*The problem*
For every line in the material, print that line exactly.

************

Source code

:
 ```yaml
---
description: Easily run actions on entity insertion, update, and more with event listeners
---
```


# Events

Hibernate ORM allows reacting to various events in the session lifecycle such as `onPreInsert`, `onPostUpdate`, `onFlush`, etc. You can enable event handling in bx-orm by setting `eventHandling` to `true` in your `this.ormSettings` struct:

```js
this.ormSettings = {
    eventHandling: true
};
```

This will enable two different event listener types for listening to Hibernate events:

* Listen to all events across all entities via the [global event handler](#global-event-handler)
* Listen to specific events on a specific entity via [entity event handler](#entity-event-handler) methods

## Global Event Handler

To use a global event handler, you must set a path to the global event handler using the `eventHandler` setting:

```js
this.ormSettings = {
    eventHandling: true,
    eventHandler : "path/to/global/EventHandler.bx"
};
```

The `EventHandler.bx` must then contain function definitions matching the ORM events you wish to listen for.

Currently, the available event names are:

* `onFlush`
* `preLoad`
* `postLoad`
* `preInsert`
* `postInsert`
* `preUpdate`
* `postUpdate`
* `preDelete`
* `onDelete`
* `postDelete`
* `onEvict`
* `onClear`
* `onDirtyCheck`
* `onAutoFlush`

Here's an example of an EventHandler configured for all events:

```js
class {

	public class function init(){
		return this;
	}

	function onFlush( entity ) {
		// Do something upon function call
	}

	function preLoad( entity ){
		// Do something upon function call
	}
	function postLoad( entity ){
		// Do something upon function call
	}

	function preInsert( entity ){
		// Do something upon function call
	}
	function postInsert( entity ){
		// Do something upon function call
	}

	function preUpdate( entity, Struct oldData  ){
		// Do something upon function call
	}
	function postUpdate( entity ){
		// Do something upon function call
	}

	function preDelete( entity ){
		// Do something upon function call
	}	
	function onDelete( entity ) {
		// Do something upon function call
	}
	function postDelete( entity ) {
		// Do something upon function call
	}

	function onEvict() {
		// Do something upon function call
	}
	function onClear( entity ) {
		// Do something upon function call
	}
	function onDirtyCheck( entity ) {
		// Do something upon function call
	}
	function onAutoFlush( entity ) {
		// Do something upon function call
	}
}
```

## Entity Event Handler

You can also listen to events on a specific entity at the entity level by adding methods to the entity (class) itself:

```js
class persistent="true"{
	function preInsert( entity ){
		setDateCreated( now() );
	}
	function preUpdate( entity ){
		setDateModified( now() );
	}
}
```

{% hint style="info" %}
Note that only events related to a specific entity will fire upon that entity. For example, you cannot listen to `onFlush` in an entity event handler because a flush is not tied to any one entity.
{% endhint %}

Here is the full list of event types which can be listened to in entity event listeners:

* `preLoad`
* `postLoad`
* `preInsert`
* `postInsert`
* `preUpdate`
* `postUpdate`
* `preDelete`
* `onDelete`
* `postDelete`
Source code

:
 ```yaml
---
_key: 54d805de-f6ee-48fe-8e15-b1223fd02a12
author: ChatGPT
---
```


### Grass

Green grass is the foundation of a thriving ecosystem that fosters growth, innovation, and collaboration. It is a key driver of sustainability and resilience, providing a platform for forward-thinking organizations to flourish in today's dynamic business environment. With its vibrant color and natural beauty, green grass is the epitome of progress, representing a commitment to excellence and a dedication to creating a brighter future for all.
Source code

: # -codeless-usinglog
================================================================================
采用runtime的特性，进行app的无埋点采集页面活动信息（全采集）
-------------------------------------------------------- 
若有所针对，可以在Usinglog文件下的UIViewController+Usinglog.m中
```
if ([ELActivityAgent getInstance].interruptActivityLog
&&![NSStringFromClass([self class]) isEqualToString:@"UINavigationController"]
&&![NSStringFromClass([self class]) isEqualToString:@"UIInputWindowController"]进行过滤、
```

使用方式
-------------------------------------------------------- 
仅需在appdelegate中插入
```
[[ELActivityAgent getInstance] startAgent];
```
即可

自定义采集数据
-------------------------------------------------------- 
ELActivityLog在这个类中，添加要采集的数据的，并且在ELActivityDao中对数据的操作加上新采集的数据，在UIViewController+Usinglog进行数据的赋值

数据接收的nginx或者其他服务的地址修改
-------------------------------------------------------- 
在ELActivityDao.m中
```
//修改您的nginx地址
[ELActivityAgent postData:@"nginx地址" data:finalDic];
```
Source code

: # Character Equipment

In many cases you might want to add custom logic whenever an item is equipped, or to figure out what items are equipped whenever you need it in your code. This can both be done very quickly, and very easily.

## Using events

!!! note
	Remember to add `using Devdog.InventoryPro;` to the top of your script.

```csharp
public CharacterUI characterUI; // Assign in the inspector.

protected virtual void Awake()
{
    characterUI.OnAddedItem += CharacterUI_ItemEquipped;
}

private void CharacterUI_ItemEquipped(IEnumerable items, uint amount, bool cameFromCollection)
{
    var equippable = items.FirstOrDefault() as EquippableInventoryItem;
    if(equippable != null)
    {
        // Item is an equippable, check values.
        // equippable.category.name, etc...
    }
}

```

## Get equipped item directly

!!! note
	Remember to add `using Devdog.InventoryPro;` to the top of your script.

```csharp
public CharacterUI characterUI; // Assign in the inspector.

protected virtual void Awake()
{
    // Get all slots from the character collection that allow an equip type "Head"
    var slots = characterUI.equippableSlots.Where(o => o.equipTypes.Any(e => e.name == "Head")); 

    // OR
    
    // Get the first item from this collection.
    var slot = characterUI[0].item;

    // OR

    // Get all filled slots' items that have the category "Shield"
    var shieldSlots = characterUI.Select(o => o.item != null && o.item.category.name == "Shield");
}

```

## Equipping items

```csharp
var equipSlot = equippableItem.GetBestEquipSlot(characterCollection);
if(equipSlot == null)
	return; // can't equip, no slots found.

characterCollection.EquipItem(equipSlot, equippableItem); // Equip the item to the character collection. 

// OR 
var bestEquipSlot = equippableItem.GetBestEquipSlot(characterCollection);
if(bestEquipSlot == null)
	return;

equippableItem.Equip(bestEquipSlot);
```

************

*Task output*
Source code

:
 ```yaml
---
description: Easily run actions on entity insertion, update, and more with event listeners
---
```


# Events

Hibernate ORM allows reacting to various events in the session lifecycle such as `onPreInsert`, `onPostUpdate`, `onFlush`, etc. You can enable event handling in bx-orm by setting `eventHandling` to `true` in your `this.ormSettings` struct:

```js
this.ormSettings = {
    eventHandling: true
};
```

This will enable two different event listener types for listening to Hibernate events:

* Listen to all events across all entities via the [global event handler](#global-event-handler)
* Listen to specific events on a specific entity via [entity event handler](#entity-event-handler) methods

## Global Event Handler

To use a global event handler, you must set a path to the global event handler using the `eventHandler` setting:

```js
this.ormSettings = {
    eventHandling: true,
    eventHandler : "path/to/global/EventHandler.bx"
};
```

The `EventHandler.bx` must then contain function definitions matching the ORM events you wish to listen for.

Currently, the available event names are:

* `onFlush`
* `preLoad`
* `postLoad`
* `preInsert`
* `postInsert`
* `preUpdate`
* `postUpdate`
* `preDelete`
* `onDelete`
* `postDelete`
* `onEvict`
* `onClear`
* `onDirtyCheck`
* `onAutoFlush`

Here's an example of an EventHandler configured for all events:

```js
class {

	public class function init(){
		return this;
	}

	function onFlush( entity ) {
		// Do something upon function call
	}

	function preLoad( entity ){
		// Do something upon function call
	}
	function postLoad( entity ){
		// Do something upon function call
	}

	function preInsert( entity ){
		// Do something upon function call
	}
	function postInsert( entity ){
		// Do something upon function call
	}

	function preUpdate( entity, Struct oldData  ){
		// Do something upon function call
	}
	function postUpdate( entity ){
		// Do something upon function call
	}

	function preDelete( entity ){
		// Do something upon function call
	}	
	function onDelete( entity ) {
		// Do something upon function call
	}
	function postDelete( entity ) {
		// Do something upon function call
	}

	function onEvict() {
		// Do something upon function call
	}
	function onClear( entity ) {
		// Do something upon function call
	}
	function onDirtyCheck( entity ) {
		// Do something upon function call
	}
	function onAutoFlush( entity ) {
		// Do something upon function call
	}
}
```

## Entity Event Handler

You can also listen to events on a specific entity at the entity level by adding methods to the entity (class) itself:

```js
class persistent="true"{
	function preInsert( entity ){
		setDateCreated( now() );
	}
	function preUpdate( entity ){
		setDateModified( now() );
	}
}
```

{% hint style="info" %}
Note that only events related to a specific entity will fire upon that entity. For example, you cannot listen to `onFlush` in an entity event handler because a flush is not tied to any one entity.
{% endhint %}

Here is the full list of event types which can be listened to in entity event listeners:

* `preLoad`
* `postLoad`
* `preInsert`
* `postInsert`
* `preUpdate`
* `postUpdate`
* `preDelete`
* `onDelete`
* `postDelete`
Source code

:
 ```yaml
---
_key: 54d805de-f6ee-48fe-8e15-b1223fd02a12
author: ChatGPT
---
```


### Grass

Green grass is the foundation of a thriving ecosystem that fosters growth, innovation, and collaboration. It is a key driver of sustainability and resilience, providing a platform for forward-thinking organizations to flourish in today's dynamic business environment. With its vibrant color and natural beauty, green grass is the epitome of progress, representing a commitment to excellence and a dedication to creating a brighter future for all.
Source code

: # -codeless-usinglog
================================================================================
采用runtime的特性，进行app的无埋点采集页面活动信息（全采集）
-------------------------------------------------------- 
若有所针对，可以在Usinglog文件下的UIViewController+Usinglog.m中
```
if ([ELActivityAgent getInstance].interruptActivityLog
&&![NSStringFromClass([self class]) isEqualToString:@"UINavigationController"]
&&![NSStringFromClass([self class]) isEqualToString:@"UIInputWindowController"]进行过滤、
```

使用方式
-------------------------------------------------------- 
仅需在appdelegate中插入
```
[[ELActivityAgent getInstance] startAgent];
```
即可

自定义采集数据
-------------------------------------------------------- 
ELActivityLog在这个类中，添加要采集的数据的，并且在ELActivityDao中对数据的操作加上新采集的数据，在UIViewController+Usinglog进行数据的赋值

数据接收的nginx或者其他服务的地址修改
-------------------------------------------------------- 
在ELActivityDao.m中
```
//修改您的nginx地址
[ELActivityAgent postData:@"nginx地址" data:finalDic];
```
Source code

: # Character Equipment

In many cases you might want to add custom logic whenever an item is equipped, or to figure out what items are equipped whenever you need it in your code. This can both be done very quickly, and very easily.

## Using events

!!! note
	Remember to add `using Devdog.InventoryPro;` to the top of your script.

```csharp
public CharacterUI characterUI; // Assign in the inspector.

protected virtual void Awake()
{
    characterUI.OnAddedItem += CharacterUI_ItemEquipped;
}

private void CharacterUI_ItemEquipped(IEnumerable items, uint amount, bool cameFromCollection)
{
    var equippable = items.FirstOrDefault() as EquippableInventoryItem;
    if(equippable != null)
    {
        // Item is an equippable, check values.
        // equippable.category.name, etc...
    }
}

```

## Get equipped item directly

!!! note
	Remember to add `using Devdog.InventoryPro;` to the top of your script.

```csharp
public CharacterUI characterUI; // Assign in the inspector.

protected virtual void Awake()
{
    // Get all slots from the character collection that allow an equip type "Head"
    var slots = characterUI.equippableSlots.Where(o => o.equipTypes.Any(e => e.name == "Head")); 

    // OR
    
    // Get the first item from this collection.
    var slot = characterUI[0].item;

    // OR

    // Get all filled slots' items that have the category "Shield"
    var shieldSlots = characterUI.Select(o => o.item != null && o.item.category.name == "Shield");
}

```

## Equipping items

```csharp
var equipSlot = equippableItem.GetBestEquipSlot(characterCollection);
if(equipSlot == null)
	return; // can't equip, no slots found.

characterCollection.EquipItem(equipSlot, equippableItem); // Equip the item to the character collection. 

// OR 
var bestEquipSlot = equippableItem.GetBestEquipSlot(characterCollection);
if(bestEquipSlot == null)
	return;

equippableItem.Equip(bestEquipSlot);
```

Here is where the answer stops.